Physically, we are quite identical and I have not made much alterations to your appearance. You are more daring though. Where I would usually be shy to venture out into the world and make new acquaintances, you would go all out, exuding a pleasant aura and connecting with great people. When opportunity turns up at your doorstep, you don’t even wait for it to knock. You grab it right there and make the best use of it. You’ve always known what you wanted to be and have worked hard towards achieving it. Many young people are faced with different choices as they grow, switching into all career fields, before finally settling for one. This might even end up being the wrong one, but sometimes, it’s too late. You, however, were saved from this dilemma by your level-headed nature and focused spirit. You faced opposition for your choices, but surfaced victorious, making it clear that it was your future and the final say had to be yours. You probably hurt the feelings of your loved ones, but each day, you work hard to show that you will succeed and remove their doubts.

Deep inside, you fight your own battles. You struggle like everyone else… like me. However, you never hesitate to express your real feelings. That facade of a happy life doesn’t work with you, for you believe in being real. Sometimes, you come off as hard. Other times, you are an emotional wreck.
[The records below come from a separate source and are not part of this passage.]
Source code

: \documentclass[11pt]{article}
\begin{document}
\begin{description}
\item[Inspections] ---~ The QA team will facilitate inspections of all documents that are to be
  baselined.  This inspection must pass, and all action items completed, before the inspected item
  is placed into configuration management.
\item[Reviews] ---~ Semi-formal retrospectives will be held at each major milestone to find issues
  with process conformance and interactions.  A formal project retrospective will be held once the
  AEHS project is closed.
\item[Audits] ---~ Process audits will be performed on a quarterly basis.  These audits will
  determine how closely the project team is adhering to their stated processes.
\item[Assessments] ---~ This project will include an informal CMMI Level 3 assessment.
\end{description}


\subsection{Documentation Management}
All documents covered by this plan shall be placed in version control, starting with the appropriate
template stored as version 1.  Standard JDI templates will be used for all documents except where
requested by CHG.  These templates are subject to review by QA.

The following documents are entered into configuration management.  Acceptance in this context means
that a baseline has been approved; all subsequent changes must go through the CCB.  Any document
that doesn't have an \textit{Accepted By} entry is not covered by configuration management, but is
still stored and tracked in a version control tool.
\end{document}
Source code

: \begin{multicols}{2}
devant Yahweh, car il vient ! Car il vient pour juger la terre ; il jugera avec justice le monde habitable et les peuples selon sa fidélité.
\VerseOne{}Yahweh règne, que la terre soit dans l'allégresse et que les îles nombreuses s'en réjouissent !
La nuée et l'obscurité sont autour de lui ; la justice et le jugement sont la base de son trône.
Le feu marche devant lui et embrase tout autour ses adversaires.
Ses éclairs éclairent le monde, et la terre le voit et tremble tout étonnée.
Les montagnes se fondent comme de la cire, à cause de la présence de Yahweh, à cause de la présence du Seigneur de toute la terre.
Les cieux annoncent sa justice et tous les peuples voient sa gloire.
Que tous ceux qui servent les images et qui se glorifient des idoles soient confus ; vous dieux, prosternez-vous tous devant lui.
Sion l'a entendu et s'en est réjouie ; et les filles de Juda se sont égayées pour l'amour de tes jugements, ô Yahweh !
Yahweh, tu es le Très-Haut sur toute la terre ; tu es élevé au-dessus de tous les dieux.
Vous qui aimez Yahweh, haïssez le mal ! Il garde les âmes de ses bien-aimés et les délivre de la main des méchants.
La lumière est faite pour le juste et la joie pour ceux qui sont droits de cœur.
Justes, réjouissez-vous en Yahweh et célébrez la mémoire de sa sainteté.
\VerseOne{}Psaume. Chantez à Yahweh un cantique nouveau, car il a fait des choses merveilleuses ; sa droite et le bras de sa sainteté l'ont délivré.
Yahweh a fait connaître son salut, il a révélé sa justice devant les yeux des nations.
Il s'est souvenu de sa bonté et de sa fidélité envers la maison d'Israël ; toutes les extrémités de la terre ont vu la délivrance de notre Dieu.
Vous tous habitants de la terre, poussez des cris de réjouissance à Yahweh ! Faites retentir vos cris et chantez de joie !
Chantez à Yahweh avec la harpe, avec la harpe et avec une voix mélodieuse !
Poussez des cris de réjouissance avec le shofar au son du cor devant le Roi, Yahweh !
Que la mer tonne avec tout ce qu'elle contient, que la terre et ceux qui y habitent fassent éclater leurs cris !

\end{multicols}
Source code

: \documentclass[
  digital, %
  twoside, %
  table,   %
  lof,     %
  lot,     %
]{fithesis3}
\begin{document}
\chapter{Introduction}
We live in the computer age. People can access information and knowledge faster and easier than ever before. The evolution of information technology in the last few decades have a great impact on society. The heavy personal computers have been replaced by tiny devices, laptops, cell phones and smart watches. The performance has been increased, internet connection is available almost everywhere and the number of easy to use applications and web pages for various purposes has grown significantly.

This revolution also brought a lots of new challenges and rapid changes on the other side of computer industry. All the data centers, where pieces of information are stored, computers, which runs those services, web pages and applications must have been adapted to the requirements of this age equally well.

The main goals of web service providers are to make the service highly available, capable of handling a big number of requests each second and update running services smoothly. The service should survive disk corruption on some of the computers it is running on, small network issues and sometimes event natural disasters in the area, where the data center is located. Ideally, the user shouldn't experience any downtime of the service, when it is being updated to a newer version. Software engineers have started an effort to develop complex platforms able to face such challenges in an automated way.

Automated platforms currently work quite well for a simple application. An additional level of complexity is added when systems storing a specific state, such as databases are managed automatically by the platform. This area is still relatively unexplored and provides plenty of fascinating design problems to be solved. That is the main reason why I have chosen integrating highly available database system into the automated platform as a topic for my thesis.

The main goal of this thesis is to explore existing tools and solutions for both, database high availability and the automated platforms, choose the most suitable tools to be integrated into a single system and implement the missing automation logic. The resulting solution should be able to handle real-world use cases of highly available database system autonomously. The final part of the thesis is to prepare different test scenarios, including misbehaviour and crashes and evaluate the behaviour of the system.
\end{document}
You do not put it all out there, but it gets people to understand that you are not all iron and steel. You hurt sometimes and are not scared to show it. Around you, people keep worrying… some about huge issues; others not. They come to you for solutions and you offer them when you can. You show that you care again, but you don’t let yourself get drowned into that pool of worry for things beyond your control. You do what you can and well, leave the rest for God.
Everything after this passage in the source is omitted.